Yeah! Today is conference Sunday. That means I get to watch TV in my PJ's! Actually I have on sweats, but you get the idea. The one Sunday I don't have to get up at the crack of dawn and what do I do? I wake up anyway. So I got dressed and went down to the pool to get it ready for winter. It took four trips up and down the stairs to get all the chaise pads, umbrellas and other stuff to the garage. Everything is put away and the rains can now come. It is kind of sad to see summer end. I still have to clean up the patio area and put stuff away. It looks bare with everything put away. It will be my luck we will have a heat wave in two weeks and I will wish it was all back.
Jim is fixing breakfast, pancakes and bacon, not on my diet. Hope I don't gain too much this weekend. I will be back on track on Monday. Jim is looking really good, I am not as good as he is even though I cheat less. Not fair. My mouth is watering at the pancakes! Hmmmm!

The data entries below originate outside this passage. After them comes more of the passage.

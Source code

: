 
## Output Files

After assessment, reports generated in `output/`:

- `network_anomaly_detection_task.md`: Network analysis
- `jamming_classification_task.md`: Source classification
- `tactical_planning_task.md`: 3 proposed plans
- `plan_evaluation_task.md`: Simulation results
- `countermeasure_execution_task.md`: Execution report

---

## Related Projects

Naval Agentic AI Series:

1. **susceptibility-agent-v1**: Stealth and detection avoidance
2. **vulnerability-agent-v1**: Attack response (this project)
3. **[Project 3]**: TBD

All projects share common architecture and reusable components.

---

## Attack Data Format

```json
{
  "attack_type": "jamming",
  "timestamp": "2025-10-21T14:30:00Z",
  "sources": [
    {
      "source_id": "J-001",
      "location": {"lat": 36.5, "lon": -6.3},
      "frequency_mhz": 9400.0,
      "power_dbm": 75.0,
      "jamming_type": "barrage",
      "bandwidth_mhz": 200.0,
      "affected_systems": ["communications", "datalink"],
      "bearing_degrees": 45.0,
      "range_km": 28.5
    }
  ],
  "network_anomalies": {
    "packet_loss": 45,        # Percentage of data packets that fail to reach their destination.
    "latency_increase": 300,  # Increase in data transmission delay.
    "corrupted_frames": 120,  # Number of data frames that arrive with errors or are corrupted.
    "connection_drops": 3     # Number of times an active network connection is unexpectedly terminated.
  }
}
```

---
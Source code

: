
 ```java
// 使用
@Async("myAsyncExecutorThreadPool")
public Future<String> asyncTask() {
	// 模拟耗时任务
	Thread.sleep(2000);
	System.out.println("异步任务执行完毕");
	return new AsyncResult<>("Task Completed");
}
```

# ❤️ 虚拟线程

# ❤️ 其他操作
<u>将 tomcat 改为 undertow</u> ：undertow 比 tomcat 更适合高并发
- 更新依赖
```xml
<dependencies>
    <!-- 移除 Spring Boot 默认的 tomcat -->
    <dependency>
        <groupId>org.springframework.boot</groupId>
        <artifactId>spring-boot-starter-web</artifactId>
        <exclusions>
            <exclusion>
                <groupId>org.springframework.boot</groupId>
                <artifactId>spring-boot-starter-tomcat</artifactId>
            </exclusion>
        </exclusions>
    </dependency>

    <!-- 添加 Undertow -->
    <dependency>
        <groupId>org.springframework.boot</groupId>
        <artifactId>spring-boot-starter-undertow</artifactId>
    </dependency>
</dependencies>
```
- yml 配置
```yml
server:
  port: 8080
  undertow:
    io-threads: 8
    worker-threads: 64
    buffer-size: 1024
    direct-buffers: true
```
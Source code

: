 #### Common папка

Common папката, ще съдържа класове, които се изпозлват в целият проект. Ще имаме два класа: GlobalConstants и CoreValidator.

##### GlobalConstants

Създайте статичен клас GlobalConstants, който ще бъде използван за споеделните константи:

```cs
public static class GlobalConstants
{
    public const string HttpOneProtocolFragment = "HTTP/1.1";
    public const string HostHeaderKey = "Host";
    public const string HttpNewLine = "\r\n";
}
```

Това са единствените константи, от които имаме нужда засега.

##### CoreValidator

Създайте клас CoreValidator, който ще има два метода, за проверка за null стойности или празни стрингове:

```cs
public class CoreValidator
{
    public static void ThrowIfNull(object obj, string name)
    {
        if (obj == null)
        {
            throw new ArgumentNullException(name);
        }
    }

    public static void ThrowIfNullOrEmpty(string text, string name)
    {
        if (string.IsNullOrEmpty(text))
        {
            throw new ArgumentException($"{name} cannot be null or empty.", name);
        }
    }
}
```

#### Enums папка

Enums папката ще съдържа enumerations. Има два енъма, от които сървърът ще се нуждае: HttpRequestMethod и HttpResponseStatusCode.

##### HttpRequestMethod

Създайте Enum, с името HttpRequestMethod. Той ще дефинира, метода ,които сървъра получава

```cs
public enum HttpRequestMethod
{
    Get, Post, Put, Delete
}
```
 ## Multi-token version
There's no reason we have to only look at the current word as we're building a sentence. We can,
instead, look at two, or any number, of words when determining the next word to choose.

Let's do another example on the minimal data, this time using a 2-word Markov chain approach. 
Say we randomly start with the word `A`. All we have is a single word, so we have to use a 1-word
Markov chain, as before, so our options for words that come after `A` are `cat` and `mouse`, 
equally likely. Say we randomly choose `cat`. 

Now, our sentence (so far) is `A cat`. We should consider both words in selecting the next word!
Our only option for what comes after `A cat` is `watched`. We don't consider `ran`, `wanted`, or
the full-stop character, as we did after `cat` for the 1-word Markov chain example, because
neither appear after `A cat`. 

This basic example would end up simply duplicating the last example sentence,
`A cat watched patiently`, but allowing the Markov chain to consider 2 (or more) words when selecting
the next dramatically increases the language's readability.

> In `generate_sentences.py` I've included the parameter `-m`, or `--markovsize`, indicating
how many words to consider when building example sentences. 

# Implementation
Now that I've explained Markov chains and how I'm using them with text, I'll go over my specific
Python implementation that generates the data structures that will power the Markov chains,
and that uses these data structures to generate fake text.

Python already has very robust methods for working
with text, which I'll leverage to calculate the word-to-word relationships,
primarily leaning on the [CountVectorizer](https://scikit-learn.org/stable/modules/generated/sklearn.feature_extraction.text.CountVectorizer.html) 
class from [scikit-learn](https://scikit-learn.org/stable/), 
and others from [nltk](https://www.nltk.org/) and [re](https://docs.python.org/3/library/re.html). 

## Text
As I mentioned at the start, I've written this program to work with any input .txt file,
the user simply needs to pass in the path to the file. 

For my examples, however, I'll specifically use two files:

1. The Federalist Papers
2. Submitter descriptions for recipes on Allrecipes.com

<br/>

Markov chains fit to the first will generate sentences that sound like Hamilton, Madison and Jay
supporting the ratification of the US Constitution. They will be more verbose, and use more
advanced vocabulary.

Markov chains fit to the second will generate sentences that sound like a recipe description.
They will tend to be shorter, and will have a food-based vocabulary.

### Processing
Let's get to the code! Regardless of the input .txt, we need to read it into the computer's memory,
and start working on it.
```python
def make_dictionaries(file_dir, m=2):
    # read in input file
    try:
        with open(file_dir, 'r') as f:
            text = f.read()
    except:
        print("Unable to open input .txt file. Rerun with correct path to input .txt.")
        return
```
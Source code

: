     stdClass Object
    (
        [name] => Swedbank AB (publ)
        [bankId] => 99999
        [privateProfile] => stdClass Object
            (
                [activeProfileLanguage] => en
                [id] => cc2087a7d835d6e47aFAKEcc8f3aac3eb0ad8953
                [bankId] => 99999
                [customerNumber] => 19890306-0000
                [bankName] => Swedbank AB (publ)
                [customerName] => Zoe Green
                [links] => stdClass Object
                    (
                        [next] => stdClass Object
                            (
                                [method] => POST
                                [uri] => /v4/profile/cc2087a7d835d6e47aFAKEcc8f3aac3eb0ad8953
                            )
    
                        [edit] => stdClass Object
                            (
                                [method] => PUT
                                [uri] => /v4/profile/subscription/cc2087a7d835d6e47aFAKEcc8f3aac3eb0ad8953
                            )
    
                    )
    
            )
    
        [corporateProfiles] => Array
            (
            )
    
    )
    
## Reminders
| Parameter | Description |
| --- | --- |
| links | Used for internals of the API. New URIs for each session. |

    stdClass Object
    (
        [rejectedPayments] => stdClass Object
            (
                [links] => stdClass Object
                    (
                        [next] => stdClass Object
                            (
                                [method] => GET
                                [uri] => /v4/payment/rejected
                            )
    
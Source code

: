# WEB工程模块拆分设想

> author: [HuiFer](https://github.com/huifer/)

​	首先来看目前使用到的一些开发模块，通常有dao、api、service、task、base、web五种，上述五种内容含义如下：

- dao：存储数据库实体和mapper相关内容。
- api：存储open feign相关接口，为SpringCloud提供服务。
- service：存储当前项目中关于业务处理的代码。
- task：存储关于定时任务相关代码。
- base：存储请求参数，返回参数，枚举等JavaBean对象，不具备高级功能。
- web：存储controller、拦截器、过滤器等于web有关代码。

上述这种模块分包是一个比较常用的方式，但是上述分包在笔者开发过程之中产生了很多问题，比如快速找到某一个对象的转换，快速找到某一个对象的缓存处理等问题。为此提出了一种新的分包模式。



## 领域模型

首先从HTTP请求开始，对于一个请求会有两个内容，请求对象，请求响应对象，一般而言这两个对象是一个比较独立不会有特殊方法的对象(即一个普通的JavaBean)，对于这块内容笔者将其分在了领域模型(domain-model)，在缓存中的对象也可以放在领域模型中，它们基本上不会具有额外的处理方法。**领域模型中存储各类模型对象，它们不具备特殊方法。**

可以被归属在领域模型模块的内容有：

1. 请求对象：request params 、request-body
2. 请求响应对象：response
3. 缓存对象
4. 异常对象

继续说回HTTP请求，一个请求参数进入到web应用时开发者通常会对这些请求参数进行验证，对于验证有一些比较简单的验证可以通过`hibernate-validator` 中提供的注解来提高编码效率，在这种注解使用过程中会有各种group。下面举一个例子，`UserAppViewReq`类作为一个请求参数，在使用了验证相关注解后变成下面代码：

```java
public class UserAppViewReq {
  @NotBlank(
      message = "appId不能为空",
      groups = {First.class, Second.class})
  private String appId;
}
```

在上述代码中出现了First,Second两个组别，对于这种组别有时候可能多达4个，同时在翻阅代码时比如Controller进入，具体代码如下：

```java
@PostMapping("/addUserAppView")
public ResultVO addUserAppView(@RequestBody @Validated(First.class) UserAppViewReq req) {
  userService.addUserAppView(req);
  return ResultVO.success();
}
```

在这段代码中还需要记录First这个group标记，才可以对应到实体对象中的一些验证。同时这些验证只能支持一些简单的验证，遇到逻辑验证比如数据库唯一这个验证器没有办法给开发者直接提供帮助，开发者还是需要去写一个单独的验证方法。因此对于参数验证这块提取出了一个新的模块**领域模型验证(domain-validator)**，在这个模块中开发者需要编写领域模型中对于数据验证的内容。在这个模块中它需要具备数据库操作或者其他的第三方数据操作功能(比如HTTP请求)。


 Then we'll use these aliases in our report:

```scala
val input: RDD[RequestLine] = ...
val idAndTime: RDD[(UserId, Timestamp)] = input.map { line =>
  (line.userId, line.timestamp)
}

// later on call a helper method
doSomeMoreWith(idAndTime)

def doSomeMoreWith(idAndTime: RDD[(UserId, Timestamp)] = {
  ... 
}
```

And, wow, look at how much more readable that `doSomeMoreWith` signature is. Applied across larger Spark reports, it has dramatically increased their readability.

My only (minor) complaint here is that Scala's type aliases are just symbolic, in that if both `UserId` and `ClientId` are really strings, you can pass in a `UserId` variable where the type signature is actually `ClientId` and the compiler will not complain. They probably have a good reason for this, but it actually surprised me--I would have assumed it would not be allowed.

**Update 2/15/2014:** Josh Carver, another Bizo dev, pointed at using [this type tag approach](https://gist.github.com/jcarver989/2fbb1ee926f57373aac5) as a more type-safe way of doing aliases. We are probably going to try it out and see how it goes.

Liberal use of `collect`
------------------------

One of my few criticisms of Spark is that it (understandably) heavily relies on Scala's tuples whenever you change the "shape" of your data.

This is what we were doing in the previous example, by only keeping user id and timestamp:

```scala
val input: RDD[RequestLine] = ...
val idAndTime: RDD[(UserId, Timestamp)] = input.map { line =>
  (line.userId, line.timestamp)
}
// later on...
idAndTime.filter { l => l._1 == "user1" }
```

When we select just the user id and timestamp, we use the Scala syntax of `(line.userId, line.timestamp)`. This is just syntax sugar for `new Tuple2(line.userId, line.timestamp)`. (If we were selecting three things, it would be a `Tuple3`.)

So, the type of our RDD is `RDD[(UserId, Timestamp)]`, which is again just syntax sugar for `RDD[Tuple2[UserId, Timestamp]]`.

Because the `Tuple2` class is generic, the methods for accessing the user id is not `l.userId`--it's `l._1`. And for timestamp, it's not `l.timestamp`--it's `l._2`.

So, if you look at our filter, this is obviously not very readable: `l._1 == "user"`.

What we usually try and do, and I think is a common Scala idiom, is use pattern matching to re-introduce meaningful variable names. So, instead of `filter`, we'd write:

I am looking forward to the conference talks. My heart is heavy worrying about my family. It is so hard to be so far away from everyone when things go wrong. I am grateful for prayer. It seems it is the only weapon I have. I hope it brings comfort to those I love so much. I am so mindful of what Austin is going through. Such a hard thing. And Rommers, looking horrible but at least going to be allright and then today Zoe. Poor little baby. It scares me to death. I understand that everyone goes through trials and difficulities but I wish I could do something to make it easier. So I worry and I pray.